A faithful, complete transcript of the entries below, without pictures, should be returned.

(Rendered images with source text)

##############################

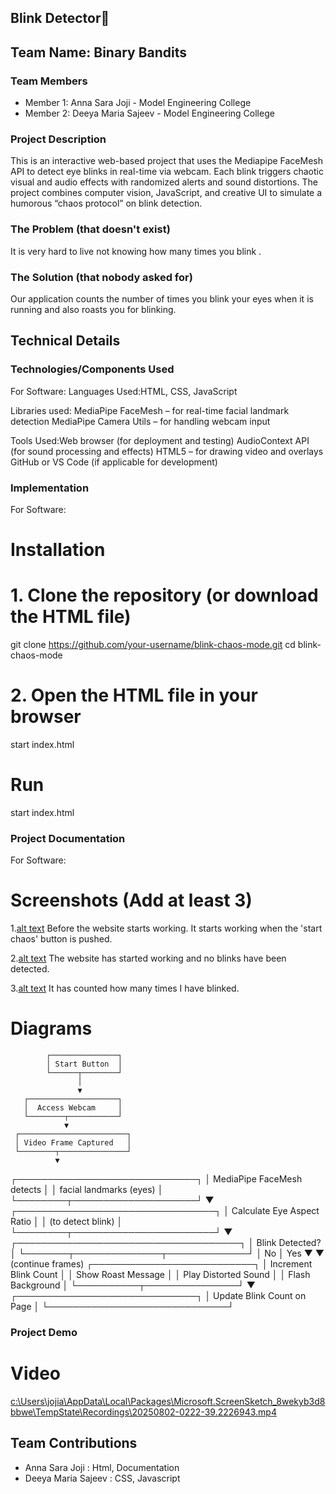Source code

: ## Blink Detector🎯

## Team Name: Binary Bandits


### Team Members
- Member 1:  Anna Sara Joji - Model Engineering College
- Member 2: Deeya Maria Sajeev - Model Engineering College

### Project Description
This is an interactive web-based project that uses the Mediapipe FaceMesh API to detect eye blinks in real-time via webcam. Each blink triggers chaotic visual and audio effects with randomized alerts and sound distortions. The project combines computer vision, JavaScript, and creative UI to simulate a humorous “chaos protocol” on blink detection.

### The Problem (that doesn't exist)
It is very hard to live not knowing how many times you blink . 

### The Solution (that nobody asked for)
 Our application counts the number of times you blink your eyes when it is running and also roasts you for blinking.

## Technical Details
### Technologies/Components Used
For Software:
 Languages Used:HTML, CSS, JavaScript

 Libraries used: MediaPipe FaceMesh – for real-time facial landmark detection
                 MediaPipe Camera Utils – for handling webcam input

 Tools Used:Web browser (for deployment and testing)
           AudioContext API (for sound processing and effects)
           HTML5  – for drawing video and overlays
           GitHub or VS Code (if applicable for development)


### Implementation
For Software:
# Installation
#  1. Clone the repository (or download the HTML file)
git clone https://github.com/your-username/blink-chaos-mode.git
cd blink-chaos-mode
# 2. Open the HTML file in your browser
start index.html        
# Run
start index.html

### Project Documentation
For Software:

# Screenshots (Add at least 3)
1.[alt text](image.png)
  Before the website starts working. It starts working when the 'start chaos' button is pushed.

2.[alt text](image-1.png)
  The website has started working and no blinks have been detected.

3.[alt text](image-2.png)
  It has counted how many times I have blinked.
  
 
# Diagrams
            ┌───────────────┐
            │ Start Button  │
            └──────┬────────┘
                   │
                   ▼
       ┌────────────────────┐
       │  Access Webcam     │
       └────────┬───────────┘
                ▼
     ┌────────────────────────┐
     │ Video Frame Captured   │
     └────────┬───────────────┘
              ▼
   ┌─────────────────────────────┐
   │ MediaPipe FaceMesh detects  │
   │ facial landmarks (eyes)     │
   └────────┬────────────────────┘
            ▼
 ┌────────────────────────────────┐
 │ Calculate Eye Aspect Ratio     │
 │ (to detect blink)              │
 └────────┬───────────────────────┘
          ▼
 ┌────────────────────────────────────┐
 │ Blink Detected?                    │
 └───────┬──────────────┬─────────────┘
         │ No           │ Yes
         ▼              ▼
  (continue frames)   ┌──────────────────────────┐
                      │ Increment Blink Count    │
                      │ Show Roast Message       │
                      │ Play Distorted Sound     │
                      │ Flash Background         │
                      └──────────┬───────────────┘
                                 ▼
                  ┌─────────────────────────────┐
                  │ Update Blink Count on Page  │
                  └─────────────────────────────┘


### Project Demo
# Video
[c:\Users\jojia\AppData\Local\Packages\Microsoft.ScreenSketch_8wekyb3d8bbwe\TempState\Recordings\20250802-0222-39.2226943.mp4](https://drive.google.com/file/d/1nWfpwqVpbHm6bSMrUEPMwEJ1oy8jtZ7C/view?usp=sharing)


## Team Contributions
- Anna Sara Joji : Html, Documentation
- Deeya Maria Sajeev :  CSS, Javascript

##############################

COMPLETED EXERCISE >>
Source code

: ## Blink Detector🎯

## Team Name: Binary Bandits


### Team Members
- Member 1:  Anna Sara Joji - Model Engineering College
- Member 2: Deeya Maria Sajeev - Model Engineering College

### Project Description
This is an interactive web-based project that uses the Mediapipe FaceMesh API to detect eye blinks in real-time via webcam. Each blink triggers chaotic visual and audio effects with randomized alerts and sound distortions. The project combines computer vision, JavaScript, and creative UI to simulate a humorous “chaos protocol” on blink detection.

### The Problem (that doesn't exist)
It is very hard to live not knowing how many times you blink . 

### The Solution (that nobody asked for)
 Our application counts the number of times you blink your eyes when it is running and also roasts you for blinking.

## Technical Details
### Technologies/Components Used
For Software:
 Languages Used:HTML, CSS, JavaScript

 Libraries used: MediaPipe FaceMesh – for real-time facial landmark detection
                 MediaPipe Camera Utils – for handling webcam input

 Tools Used:Web browser (for deployment and testing)
           AudioContext API (for sound processing and effects)
           HTML5  – for drawing video and overlays
           GitHub or VS Code (if applicable for development)


### Implementation
For Software:
# Installation
#  1. Clone the repository (or download the HTML file)
git clone https://github.com/your-username/blink-chaos-mode.git
cd blink-chaos-mode
# 2. Open the HTML file in your browser
start index.html        
# Run
start index.html

### Project Documentation
For Software:

# Screenshots (Add at least 3)
1.[alt text](image.png)
  Before the website starts working. It starts working when the 'start chaos' button is pushed.

2.[alt text](image-1.png)
  The website has started working and no blinks have been detected.

3.[alt text](image-2.png)
  It has counted how many times I have blinked.
  
 
# Diagrams
            ┌───────────────┐
            │ Start Button  │
            └──────┬────────┘
                   │
                   ▼
       ┌────────────────────┐
       │  Access Webcam     │
       └────────┬───────────┘
                ▼
     ┌────────────────────────┐
     │ Video Frame Captured   │
     └────────┬───────────────┘
              ▼
   ┌─────────────────────────────┐
   │ MediaPipe FaceMesh detects  │
   │ facial landmarks (eyes)     │
   └────────┬────────────────────┘
            ▼
 ┌────────────────────────────────┐
 │ Calculate Eye Aspect Ratio     │
 │ (to detect blink)              │
 └────────┬───────────────────────┘
          ▼
 ┌────────────────────────────────────┐
 │ Blink Detected?                    │
 └───────┬──────────────┬─────────────┘
         │ No           │ Yes
         ▼              ▼
  (continue frames)   ┌──────────────────────────┐
                      │ Increment Blink Count    │
                      │ Show Roast Message       │
                      │ Play Distorted Sound     │
                      │ Flash Background         │
                      └──────────┬───────────────┘
                                 ▼
                  ┌─────────────────────────────┐
                  │ Update Blink Count on Page  │
                  └─────────────────────────────┘


### Project Demo
# Video
[c:\Users\jojia\AppData\Local\Packages\Microsoft.ScreenSketch_8wekyb3d8bbwe\TempState\Recordings\20250802-0222-39.2226943.mp4](https://drive.google.com/file/d/1nWfpwqVpbHm6bSMrUEPMwEJ1oy8jtZ7C/view?usp=sharing)


## Team Contributions
- Anna Sara Joji : Html, Documentation
- Deeya Maria Sajeev :  CSS, Javascript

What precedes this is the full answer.